───── Stored data

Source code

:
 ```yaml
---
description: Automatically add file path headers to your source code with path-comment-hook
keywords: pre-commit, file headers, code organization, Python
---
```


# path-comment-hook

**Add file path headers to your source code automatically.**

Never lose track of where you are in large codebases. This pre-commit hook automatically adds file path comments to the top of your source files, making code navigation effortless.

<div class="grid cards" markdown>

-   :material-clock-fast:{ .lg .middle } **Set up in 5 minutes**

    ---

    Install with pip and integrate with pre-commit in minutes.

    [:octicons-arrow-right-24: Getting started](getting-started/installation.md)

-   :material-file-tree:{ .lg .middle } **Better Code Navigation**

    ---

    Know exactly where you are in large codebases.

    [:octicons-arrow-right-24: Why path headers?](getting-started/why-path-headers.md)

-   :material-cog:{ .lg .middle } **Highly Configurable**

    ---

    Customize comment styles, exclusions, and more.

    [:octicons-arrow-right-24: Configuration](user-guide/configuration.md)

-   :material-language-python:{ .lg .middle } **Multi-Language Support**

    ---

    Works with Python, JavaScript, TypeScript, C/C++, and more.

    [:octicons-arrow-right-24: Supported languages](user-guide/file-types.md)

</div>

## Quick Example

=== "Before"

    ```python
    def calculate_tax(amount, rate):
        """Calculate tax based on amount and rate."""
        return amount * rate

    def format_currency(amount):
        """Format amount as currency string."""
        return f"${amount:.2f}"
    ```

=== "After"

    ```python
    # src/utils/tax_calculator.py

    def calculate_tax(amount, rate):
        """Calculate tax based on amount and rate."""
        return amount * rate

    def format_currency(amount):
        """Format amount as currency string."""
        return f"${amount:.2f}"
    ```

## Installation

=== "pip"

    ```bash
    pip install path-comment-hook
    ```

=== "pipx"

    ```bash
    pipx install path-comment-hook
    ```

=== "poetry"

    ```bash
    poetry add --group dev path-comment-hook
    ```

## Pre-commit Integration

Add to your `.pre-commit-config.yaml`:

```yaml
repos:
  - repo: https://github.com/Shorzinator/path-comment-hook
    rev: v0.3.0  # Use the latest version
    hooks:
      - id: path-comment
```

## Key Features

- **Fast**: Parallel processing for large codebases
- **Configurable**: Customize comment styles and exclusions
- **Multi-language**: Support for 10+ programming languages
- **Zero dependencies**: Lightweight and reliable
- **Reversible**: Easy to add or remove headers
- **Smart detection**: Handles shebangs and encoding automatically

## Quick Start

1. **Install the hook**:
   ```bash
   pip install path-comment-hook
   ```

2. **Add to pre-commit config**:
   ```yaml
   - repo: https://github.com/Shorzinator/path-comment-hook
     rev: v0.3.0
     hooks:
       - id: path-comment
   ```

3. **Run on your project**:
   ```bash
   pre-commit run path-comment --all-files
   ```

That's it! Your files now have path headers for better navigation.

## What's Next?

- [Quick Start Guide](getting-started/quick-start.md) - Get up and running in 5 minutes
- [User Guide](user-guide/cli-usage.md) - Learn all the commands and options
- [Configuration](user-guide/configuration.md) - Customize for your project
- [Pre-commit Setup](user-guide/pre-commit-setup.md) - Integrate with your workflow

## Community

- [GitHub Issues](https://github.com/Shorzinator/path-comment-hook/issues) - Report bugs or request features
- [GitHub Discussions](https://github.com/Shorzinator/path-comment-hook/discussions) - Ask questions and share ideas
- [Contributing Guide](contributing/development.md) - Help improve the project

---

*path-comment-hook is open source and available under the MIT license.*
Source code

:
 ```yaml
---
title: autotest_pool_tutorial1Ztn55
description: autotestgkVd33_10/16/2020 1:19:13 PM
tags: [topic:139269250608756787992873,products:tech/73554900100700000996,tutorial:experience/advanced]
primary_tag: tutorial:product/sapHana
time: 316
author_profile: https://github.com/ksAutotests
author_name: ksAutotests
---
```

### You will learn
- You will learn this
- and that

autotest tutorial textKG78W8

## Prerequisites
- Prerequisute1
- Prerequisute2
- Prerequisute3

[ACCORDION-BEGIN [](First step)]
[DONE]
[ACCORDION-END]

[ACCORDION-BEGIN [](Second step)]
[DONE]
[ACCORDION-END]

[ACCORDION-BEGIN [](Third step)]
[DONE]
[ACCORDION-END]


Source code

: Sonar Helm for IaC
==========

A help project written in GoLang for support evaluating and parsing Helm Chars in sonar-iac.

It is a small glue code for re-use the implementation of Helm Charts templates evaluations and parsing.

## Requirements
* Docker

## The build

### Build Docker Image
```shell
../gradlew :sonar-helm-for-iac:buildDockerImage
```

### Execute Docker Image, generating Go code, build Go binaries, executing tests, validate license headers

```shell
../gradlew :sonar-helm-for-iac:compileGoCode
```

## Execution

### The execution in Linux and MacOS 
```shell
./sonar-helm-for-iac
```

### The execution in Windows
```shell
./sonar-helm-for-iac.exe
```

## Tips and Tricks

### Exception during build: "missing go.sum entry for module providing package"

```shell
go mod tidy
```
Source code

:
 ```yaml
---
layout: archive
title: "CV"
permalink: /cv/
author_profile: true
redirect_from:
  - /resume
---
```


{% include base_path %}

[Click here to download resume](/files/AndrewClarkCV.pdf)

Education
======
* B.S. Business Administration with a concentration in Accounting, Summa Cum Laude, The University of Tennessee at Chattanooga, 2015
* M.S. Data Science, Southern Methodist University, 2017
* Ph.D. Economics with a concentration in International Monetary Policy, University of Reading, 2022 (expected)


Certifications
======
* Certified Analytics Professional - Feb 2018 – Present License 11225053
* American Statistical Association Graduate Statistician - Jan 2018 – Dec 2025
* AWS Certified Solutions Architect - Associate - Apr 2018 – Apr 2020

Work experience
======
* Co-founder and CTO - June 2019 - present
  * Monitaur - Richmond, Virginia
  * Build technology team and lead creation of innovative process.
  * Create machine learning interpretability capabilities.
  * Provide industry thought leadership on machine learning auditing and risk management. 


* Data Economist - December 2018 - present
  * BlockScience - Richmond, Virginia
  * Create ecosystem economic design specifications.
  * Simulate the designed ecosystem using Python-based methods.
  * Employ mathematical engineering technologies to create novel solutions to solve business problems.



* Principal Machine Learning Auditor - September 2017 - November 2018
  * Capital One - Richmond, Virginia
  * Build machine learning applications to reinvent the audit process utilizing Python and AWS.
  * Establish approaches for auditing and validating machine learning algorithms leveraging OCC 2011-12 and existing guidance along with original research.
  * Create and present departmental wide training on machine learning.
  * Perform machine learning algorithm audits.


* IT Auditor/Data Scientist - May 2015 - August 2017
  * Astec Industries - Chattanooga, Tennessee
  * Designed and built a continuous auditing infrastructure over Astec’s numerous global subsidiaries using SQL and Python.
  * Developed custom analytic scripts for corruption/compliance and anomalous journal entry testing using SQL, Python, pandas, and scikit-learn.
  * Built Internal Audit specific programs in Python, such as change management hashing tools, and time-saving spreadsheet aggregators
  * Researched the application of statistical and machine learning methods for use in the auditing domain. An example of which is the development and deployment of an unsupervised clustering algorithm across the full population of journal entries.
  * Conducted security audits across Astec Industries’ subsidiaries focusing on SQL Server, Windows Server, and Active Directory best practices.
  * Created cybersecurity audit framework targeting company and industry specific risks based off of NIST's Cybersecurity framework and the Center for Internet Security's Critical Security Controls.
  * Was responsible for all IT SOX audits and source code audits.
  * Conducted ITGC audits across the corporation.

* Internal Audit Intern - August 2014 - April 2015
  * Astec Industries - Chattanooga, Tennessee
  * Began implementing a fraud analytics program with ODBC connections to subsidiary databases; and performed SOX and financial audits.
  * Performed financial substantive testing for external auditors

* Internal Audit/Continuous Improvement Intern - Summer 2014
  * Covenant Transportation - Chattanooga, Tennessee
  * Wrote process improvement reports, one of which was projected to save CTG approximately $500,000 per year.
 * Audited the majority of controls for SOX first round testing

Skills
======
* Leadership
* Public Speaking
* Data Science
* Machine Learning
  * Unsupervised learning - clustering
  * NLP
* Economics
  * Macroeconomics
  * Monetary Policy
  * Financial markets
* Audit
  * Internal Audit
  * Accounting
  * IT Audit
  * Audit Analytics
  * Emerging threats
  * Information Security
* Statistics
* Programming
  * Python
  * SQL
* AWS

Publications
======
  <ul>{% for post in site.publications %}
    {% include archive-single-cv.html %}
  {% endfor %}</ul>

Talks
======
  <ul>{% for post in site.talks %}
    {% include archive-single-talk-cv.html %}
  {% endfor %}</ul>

──────────

* **Exercise prompt**
In the data above, find the line with "using Python-based methods." and the line with "One - Richmond, Virginia". Retype both, plus every line between them, exactly.

* **Result for this exercise**
  * Simulate the designed ecosystem using Python-based methods.
  * Employ mathematical engineering technologies to create novel solutions to solve business problems.



* Principal Machine Learning Auditor - September 2017 - November 2018
  * Capital One - Richmond, Virginia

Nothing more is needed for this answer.